*Your task:* Search the records for the word "GUND". Copy every line where it appears.

(Plain-text document sources)
╔══

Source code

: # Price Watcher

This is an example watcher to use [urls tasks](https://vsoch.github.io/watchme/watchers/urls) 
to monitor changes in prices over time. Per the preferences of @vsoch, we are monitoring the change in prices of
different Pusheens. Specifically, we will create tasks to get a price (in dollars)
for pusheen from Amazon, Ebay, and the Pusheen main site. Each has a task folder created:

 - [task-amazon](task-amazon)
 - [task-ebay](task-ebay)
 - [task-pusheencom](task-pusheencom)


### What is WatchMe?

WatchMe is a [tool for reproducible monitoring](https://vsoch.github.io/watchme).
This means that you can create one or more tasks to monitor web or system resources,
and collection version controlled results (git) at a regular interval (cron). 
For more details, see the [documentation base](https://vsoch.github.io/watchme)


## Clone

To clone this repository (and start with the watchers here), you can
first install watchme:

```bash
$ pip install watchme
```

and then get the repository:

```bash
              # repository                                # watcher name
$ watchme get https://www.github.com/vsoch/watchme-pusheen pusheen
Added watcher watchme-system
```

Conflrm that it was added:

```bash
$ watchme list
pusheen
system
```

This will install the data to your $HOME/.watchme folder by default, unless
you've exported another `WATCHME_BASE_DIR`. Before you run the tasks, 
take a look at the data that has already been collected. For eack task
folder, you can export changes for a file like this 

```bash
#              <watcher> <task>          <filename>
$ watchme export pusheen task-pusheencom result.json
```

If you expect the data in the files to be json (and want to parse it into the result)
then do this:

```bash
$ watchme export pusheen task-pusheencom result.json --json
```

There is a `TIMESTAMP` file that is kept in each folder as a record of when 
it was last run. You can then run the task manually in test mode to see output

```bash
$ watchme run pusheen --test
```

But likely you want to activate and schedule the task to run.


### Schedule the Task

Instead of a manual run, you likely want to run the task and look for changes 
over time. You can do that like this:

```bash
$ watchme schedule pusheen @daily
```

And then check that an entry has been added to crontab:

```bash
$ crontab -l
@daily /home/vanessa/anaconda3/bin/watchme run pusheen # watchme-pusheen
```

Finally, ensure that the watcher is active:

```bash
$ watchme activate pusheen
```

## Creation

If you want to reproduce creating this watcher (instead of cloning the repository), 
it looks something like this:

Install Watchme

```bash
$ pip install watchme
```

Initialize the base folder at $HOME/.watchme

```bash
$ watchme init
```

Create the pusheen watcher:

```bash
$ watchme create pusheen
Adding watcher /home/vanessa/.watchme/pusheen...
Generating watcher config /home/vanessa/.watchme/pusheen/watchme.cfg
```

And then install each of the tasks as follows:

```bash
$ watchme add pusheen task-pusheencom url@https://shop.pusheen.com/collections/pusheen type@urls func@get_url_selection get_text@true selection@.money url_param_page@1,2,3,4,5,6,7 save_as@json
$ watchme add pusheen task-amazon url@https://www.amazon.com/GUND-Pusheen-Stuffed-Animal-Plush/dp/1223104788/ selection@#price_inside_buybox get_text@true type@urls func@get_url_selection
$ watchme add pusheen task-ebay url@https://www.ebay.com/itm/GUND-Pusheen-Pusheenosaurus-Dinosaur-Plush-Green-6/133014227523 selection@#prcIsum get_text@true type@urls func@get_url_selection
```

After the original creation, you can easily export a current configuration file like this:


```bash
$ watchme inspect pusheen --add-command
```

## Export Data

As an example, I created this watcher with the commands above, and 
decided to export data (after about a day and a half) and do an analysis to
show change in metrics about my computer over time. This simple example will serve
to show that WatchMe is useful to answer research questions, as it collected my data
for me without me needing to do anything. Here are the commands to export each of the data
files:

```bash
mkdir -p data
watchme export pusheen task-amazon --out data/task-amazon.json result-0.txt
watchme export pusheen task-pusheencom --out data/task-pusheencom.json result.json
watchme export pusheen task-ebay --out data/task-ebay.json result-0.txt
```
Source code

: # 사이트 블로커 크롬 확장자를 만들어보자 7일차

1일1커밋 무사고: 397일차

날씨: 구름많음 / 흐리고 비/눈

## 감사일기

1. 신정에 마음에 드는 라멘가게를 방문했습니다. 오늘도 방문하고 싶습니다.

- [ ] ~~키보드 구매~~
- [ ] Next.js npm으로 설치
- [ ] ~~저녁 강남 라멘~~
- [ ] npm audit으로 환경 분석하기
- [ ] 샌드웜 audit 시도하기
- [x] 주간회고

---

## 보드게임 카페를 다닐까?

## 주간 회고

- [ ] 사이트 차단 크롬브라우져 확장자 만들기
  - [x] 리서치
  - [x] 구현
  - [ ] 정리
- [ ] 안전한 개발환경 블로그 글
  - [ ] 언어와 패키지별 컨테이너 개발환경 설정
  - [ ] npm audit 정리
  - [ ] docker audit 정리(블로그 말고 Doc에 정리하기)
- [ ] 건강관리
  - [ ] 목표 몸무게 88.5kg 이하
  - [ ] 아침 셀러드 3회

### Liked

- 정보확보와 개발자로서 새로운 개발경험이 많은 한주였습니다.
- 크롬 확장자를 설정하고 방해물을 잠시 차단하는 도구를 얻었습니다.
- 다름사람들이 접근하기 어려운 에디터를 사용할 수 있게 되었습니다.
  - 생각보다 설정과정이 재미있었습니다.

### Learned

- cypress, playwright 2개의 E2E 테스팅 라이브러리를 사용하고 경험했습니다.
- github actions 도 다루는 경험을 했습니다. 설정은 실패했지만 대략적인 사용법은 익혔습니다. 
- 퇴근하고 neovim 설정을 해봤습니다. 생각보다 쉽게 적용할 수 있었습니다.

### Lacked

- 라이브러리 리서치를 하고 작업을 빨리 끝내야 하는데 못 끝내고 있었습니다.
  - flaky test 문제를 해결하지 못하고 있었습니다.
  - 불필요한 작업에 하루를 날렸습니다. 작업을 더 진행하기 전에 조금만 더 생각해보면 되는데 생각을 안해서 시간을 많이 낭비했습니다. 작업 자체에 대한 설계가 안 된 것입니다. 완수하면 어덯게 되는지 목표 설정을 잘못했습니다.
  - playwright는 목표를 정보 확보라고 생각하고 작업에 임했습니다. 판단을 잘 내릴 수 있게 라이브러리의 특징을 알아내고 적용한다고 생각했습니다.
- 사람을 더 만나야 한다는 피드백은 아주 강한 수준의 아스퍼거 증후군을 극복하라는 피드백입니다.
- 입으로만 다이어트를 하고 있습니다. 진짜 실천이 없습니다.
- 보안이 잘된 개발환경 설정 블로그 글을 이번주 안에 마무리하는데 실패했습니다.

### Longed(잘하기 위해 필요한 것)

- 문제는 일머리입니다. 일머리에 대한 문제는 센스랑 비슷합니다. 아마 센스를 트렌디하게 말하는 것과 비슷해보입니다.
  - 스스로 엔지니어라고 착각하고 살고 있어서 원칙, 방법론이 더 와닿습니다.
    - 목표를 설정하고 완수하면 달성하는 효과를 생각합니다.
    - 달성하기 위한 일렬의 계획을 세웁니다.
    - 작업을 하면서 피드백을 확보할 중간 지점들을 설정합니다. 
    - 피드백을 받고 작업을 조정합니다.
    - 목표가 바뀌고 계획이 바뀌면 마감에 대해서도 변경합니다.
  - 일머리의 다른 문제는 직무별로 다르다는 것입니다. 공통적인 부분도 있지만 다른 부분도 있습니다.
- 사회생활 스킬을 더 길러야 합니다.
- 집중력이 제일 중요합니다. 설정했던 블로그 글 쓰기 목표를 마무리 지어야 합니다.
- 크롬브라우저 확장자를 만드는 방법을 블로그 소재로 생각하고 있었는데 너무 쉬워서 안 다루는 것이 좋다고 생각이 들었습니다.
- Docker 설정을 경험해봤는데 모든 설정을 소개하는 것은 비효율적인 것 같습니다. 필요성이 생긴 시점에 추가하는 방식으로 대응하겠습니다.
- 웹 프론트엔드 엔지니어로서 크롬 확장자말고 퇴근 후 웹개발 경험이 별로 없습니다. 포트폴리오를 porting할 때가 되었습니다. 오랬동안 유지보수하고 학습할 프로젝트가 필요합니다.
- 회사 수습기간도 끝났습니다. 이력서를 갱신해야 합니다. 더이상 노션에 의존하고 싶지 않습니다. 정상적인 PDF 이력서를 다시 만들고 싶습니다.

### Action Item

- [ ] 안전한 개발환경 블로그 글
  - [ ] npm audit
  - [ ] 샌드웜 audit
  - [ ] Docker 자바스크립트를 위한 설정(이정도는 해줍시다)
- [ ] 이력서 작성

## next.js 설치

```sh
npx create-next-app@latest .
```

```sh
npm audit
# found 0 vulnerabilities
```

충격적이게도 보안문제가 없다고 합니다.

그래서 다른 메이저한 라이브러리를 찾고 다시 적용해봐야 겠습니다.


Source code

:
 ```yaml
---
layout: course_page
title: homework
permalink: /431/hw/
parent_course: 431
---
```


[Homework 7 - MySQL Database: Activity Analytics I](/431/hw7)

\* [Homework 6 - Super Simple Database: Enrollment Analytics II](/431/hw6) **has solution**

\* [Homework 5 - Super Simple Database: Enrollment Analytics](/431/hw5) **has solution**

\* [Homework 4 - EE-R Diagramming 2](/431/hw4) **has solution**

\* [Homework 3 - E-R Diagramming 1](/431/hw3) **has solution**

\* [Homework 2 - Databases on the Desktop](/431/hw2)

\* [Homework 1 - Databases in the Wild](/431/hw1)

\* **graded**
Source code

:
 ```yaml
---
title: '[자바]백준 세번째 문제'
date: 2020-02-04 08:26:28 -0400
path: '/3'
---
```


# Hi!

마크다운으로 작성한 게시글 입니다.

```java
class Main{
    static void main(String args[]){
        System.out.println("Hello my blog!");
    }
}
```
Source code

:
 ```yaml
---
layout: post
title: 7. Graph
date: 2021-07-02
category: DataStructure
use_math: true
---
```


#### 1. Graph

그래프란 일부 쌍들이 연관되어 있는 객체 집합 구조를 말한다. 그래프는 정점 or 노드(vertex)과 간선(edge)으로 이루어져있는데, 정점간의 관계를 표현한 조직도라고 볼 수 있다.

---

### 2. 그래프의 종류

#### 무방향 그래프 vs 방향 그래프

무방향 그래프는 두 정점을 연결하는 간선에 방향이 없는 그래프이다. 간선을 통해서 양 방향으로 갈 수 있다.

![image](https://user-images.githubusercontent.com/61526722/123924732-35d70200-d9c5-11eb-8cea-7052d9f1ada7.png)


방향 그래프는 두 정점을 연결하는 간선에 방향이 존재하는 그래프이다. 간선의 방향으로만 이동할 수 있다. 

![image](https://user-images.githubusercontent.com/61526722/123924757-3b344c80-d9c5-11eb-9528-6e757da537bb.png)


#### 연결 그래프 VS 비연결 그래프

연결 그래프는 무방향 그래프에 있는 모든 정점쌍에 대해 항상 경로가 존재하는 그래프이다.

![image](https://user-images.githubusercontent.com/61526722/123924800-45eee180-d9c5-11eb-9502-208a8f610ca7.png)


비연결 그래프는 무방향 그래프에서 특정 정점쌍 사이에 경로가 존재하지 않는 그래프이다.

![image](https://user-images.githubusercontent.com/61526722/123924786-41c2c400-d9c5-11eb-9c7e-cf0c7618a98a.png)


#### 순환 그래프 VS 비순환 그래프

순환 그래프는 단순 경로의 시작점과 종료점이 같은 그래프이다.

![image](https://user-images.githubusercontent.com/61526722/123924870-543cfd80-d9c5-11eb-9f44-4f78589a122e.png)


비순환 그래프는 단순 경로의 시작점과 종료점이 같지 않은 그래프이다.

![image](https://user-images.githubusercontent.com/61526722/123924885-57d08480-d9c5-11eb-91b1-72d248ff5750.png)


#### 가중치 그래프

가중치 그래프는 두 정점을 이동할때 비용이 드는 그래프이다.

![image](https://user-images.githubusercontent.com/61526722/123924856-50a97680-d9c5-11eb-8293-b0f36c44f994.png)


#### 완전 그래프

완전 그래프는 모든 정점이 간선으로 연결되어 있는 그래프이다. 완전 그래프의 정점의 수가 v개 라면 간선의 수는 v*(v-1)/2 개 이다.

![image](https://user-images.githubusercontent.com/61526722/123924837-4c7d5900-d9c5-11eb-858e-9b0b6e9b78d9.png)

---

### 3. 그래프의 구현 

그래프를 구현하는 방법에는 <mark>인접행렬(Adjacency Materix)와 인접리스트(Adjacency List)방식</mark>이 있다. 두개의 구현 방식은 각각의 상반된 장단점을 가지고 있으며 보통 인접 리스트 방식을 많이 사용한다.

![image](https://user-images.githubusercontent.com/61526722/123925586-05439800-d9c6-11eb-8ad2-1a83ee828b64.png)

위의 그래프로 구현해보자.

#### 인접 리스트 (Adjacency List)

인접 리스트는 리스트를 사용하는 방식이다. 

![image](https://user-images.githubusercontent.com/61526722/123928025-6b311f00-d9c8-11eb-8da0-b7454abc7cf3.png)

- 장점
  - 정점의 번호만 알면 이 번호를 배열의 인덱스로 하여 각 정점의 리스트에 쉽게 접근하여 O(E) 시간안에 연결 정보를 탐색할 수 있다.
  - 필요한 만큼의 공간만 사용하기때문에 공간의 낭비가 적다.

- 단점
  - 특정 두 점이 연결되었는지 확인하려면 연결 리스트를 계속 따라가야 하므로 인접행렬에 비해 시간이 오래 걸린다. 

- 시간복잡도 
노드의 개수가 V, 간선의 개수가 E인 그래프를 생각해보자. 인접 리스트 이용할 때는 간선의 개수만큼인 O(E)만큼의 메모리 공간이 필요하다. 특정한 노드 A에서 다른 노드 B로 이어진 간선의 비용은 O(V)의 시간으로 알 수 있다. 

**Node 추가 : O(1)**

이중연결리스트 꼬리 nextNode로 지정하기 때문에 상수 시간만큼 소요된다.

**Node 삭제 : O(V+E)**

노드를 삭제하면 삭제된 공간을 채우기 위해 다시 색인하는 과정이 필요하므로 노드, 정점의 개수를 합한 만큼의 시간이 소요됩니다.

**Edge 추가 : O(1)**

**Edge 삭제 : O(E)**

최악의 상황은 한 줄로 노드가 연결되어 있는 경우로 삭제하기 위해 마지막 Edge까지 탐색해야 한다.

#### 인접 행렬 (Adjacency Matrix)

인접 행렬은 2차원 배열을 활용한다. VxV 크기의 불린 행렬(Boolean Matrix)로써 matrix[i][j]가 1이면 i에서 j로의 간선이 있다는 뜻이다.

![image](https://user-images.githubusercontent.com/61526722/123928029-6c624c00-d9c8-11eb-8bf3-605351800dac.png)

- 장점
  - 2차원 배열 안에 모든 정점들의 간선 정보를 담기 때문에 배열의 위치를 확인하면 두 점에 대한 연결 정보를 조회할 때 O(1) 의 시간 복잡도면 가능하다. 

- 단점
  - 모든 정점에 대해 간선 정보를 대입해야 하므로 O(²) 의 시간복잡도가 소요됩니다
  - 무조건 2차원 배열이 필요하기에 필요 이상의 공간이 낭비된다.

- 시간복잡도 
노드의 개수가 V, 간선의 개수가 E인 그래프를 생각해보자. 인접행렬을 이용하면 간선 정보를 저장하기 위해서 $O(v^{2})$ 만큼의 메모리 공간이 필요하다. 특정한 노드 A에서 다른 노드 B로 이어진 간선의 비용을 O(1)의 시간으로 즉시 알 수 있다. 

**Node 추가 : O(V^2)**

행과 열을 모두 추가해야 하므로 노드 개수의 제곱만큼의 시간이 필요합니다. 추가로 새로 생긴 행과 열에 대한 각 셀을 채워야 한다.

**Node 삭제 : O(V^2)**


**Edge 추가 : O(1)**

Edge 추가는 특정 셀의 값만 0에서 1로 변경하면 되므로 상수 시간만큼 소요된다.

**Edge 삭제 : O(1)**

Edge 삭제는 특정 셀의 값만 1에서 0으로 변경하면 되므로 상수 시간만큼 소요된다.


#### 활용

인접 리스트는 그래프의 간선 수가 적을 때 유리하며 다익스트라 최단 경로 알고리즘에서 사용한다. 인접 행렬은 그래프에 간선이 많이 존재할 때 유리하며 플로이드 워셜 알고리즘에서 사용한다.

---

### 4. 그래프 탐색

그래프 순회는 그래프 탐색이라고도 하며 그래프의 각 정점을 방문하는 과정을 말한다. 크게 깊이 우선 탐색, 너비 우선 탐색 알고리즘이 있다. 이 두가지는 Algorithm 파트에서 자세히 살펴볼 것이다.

╚══

*Solved exercise:*
$ watchme add pusheen task-amazon url@https://www.amazon.com/GUND-Pusheen-Stuffed-Animal-Plush/dp/1223104788/ selection@#price_inside_buybox get_text@true type@urls func@get_url_selection
$ watchme add pusheen task-ebay url@https://www.ebay.com/itm/GUND-Pusheen-Pusheenosaurus-Dinosaur-Plush-Green-6/133014227523 selection@#prcIsum get_text@true type@urls func@get_url_selection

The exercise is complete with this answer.